According to Hoover, this type of behavior is completely normal. Some young men engage in it because of this feeling of being under-stimulated in life, sitting in school, being expected to think and talk rather than move around. "The latter is more their natural tendency," he says. "Some boys are very easily bored and distracted, and risk-taking keeps them interested. It is normal to a certain extent, and most boys are able to do fine, not get hurt too badly and work it out in the end."
When to Be Concerned
Hoover says the signs for concern are fairly obvious. One way a parent can make that judgment is to consider the rest of their son's life and activities. "Normal" versus "not normal" often comes down to how functional they are. Can they engage in their entertainment or sport without getting significantly hurt most of the time? Do they engage in other things besides risk taking? Are they functioning well in other important areas of their life such as school, friends, activity, learning, cooperating and being physically healthy? If so, their risky behavior is probably within the normal range.

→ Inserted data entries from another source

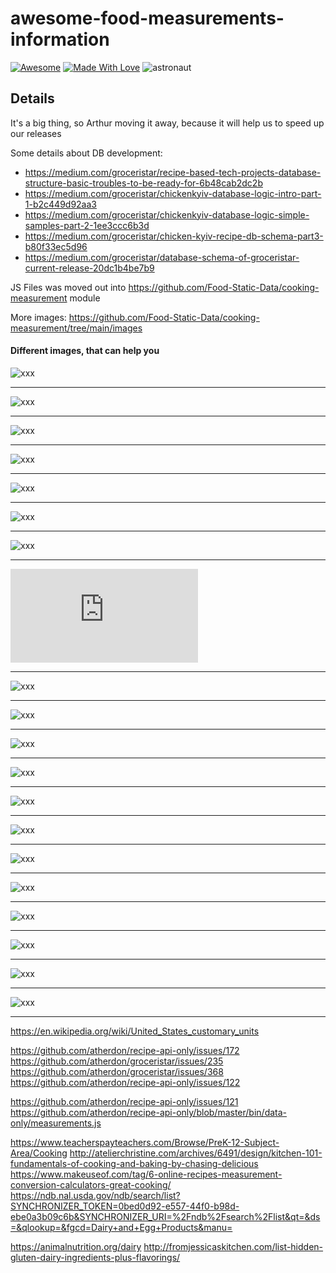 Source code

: # awesome-food-measurements-information

[![Awesome](https://cdn.rawgit.com/sindresorhus/awesome/d7305f38d29fed78fa85652e3a63e154dd8e8829/media/badge.svg)](https://github.com/ChickenKyiv/awesome-food-measurements-information) [![Made With Love](https://img.shields.io/badge/Made%20With-Love-orange.svg)](https://github.com/ChickenKyiv/awesome-food-measurements-information)
![astronaut](https://raw.githubusercontent.com/GroceriStar/creative/master/website-illustrations/astronaut.svg?sanitize=true)




## Details
It's a big thing, so Arthur moving it away, because it will help us to speed up our releases

Some details about DB development: 
- https://medium.com/groceristar/recipe-based-tech-projects-database-structure-basic-troubles-to-be-ready-for-6b48cab2dc2b
- https://medium.com/groceristar/chickenkyiv-database-logic-intro-part-1-b2c449d92aa3
- https://medium.com/groceristar/chickenkyiv-database-logic-simple-samples-part-2-1ee3ccc6b3d
- https://medium.com/groceristar/chicken-kyiv-recipe-db-schema-part3-b80f33ec5d96
- https://medium.com/groceristar/database-schema-of-groceristar-current-release-20dc1b4be7b9


JS Files was moved out into https://github.com/Food-Static-Data/cooking-measurement module


More images: https://github.com/Food-Static-Data/cooking-measurement/tree/main/images


#### Different images, that can help you

![xxx](https://github.com/ChickenKyiv/awesome-food-measurements-information/blob/master/images/0b594c69703a61374b1d8b1b0785f601.jpg)

---

![xxx](https://github.com/ChickenKyiv/awesome-food-measurements-information/blob/master/images/21abf655ccaa80546446ace72abf3cdf.jpg)

---


![xxx](https://github.com/ChickenKyiv/awesome-food-measurements-information/blob/master/images/281688d69abd9d264b09ec260c249720.jpg)

---


![xxx](https://github.com/ChickenKyiv/awesome-food-measurements-information/blob/master/images/3a572313ecb094eec4b26d5b599189c0.jpg)

---


![xxx](https://github.com/ChickenKyiv/awesome-food-measurements-information/blob/master/images/418e3975b7da67b3f1295a5a1a76c77c--measurement-chart-measurement-conversions.jpg)

---


![xxx](https://github.com/ChickenKyiv/awesome-food-measurements-information/blob/master/images/76e06dd058b266f1c987f5bd1fac8939.jpg)

---


![xxx](https://github.com/ChickenKyiv/awesome-food-measurements-information/blob/master/images/SpiceconversionChart.jpeg)

---


![xxx](https://github.com/ChickenKyiv/awesome-food-measurements-information/blob/master/images/WeightsMeasures_US-Metric.pdf)

---


![xxx](https://github.com/ChickenKyiv/awesome-food-measurements-information/blob/master/images/b213e4aad53620f4a31c4d65db8df23b.jpg)

---


![xxx](https://github.com/ChickenKyiv/awesome-food-measurements-information/blob/master/images/bakingchart.jpg)

---


![xxx](https://github.com/ChickenKyiv/awesome-food-measurements-information/blob/master/images/c7cddf12c4969f80c77cd23d6d38243c.jpg)

---


![xxx](https://github.com/ChickenKyiv/awesome-food-measurements-information/blob/master/images/cooking-guide-apron-cu-cooking-times.jpg)

---


![xxx](https://github.com/ChickenKyiv/awesome-food-measurements-information/blob/master/images/cookingconversionchart.png)

---


![xxx](https://github.com/ChickenKyiv/awesome-food-measurements-information/blob/master/images/dfcd761342daa95bd1dab8c53f6c1bf7.jpg)

---


![xxx](https://github.com/ChickenKyiv/awesome-food-measurements-information/blob/master/images/ed184c6dd8137594b7eca95ae14862ae.jpg)

---


![xxx](https://github.com/ChickenKyiv/awesome-food-measurements-information/blob/master/images/f11f7d02168764c378bc01cfe6ae25ae.jpg)

---


![xxx](https://github.com/ChickenKyiv/awesome-food-measurements-information/blob/master/images/f980e9e6295b010b466b1f9e3c6bc86a--cooking-measurements-cooking-recipes.jpg)

---


![xxx](https://github.com/ChickenKyiv/awesome-food-measurements-information/blob/master/images/icon-measurements.jpg)

---


![xxx](https://github.com/ChickenKyiv/awesome-food-measurements-information/blob/master/images/spice-gm-to-ounces-chart.jpg)

---


![xxx](https://github.com/ChickenKyiv/awesome-food-measurements-information/blob/master/images/tableequivmeas.jpg)

---

https://en.wikipedia.org/wiki/United_States_customary_units


https://github.com/atherdon/recipe-api-only/issues/172
https://github.com/atherdon/groceristar/issues/235
https://github.com/atherdon/groceristar/issues/368
https://github.com/atherdon/recipe-api-only/issues/122

https://github.com/atherdon/recipe-api-only/issues/121
https://github.com/atherdon/recipe-api-only/blob/master/bin/data-only/measurements.js

https://www.teacherspayteachers.com/Browse/PreK-12-Subject-Area/Cooking
http://atelierchristine.com/archives/6491/design/kitchen-101-fundamentals-of-cooking-and-baking-by-chasing-delicious
https://www.makeuseof.com/tag/6-online-recipes-measurement-conversion-calculators-great-cooking/
https://ndb.nal.usda.gov/ndb/search/list?SYNCHRONIZER_TOKEN=0bed0d92-e557-44f0-b98d-ebe0a3b09c6b&SYNCHRONIZER_URI=%2Fndb%2Fsearch%2Flist&qt=&ds=&qlookup=&fgcd=Dairy+and+Egg+Products&manu=

https://animalnutrition.org/dairy
http://fromjessicaskitchen.com/list-hidden-gluten-dairy-ingredients-plus-flavorings/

"It's less healthy when they are getting hurt, obviously, and can't stop even though they recognize that they're getting hurt, or when it interferes with other normal activities," says Hoover.
Donna Mayerson, a psychologist specializing in children and families, says the best extreme sports athletes moderate their risk by diligent preparation and matching their development of skills with the degree of risk. Parents should be concerned when their child is taking physical risks without adequate preparation and when they are grossly miscalculating the matching of their skill development with the level of risk.

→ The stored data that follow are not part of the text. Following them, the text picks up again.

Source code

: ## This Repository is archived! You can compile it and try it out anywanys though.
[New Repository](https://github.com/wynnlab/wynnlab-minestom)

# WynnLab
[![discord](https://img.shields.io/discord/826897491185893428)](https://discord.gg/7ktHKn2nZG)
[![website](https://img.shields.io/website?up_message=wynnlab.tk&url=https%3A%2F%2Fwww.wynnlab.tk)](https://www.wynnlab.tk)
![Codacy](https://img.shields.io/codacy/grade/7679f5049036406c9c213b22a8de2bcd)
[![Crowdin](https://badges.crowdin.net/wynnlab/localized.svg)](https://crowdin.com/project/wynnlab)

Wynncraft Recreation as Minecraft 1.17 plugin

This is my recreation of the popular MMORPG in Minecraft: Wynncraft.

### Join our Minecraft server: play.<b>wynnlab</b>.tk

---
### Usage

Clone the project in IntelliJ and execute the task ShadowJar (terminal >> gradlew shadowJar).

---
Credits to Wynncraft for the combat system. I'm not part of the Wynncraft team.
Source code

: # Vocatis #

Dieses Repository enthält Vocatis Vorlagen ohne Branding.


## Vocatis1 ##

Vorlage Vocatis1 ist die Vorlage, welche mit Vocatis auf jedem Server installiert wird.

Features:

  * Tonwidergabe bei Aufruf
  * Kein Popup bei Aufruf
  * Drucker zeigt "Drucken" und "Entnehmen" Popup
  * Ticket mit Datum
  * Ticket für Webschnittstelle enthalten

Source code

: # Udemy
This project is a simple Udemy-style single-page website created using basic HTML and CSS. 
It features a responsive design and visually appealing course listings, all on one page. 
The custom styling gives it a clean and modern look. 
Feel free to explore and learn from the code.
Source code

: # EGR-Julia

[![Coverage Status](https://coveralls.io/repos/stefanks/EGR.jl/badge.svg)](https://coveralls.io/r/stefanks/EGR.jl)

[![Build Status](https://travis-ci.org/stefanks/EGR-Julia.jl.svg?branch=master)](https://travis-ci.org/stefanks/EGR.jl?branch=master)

"Risk-seeking coupled with poor judgment is a recipe for disaster, increasing the number and frequency of accidents," she says. "While we want our children to venture out into the world with a willingness to take some risks and stretch themselves, we want them to use caution. Parents should also be concerned with risk-seeking in combination with emotional disorders, such as depression."
Mayerson believes that extreme sports can be an appropriate and healthy activity for kids, as long as they exercise good judgment, weigh the risks and pace themselves. It becomes unhealthy when they use poor judgment and seek danger. The risk is injury to themselves as well as others.
Lessening the Risk
The following sports can help quench a young man's thirst for risk and adventure with a minimal of risk if the correct precautions are taken:
- Poker. Texas Hold 'Em and other games are becoming quite popular among the younger set. Setting up regular poker parties for teens can be a safe way to "risk it all" even when there is no real money involved.
- Snowboarding. The sport of snowboarding is young, energetic and something that can give your teen the excitement he craves along with some very real exercise.
- BMX bike racing. This sport has the added bonus of giving a very good work out. Unlike snowboarding, where you obviously have to be close to a ski resort, BMX racing can be done all over the United States. Safety equipment minimizes the risk, and learning to jump is enough to thrill the most hardcore risk taker!
- Rock climbing. There are many indoor gyms that offer extremely safe and challenging rock climbing walls.
"Any behavior is risky when you put yourself on the line and risk failure," says Mayerson. "There are a myriad of activities that are fun and exciting and pose minimal risks. The key is to find an engaging activity in which your son can stretch himself while managing that risk."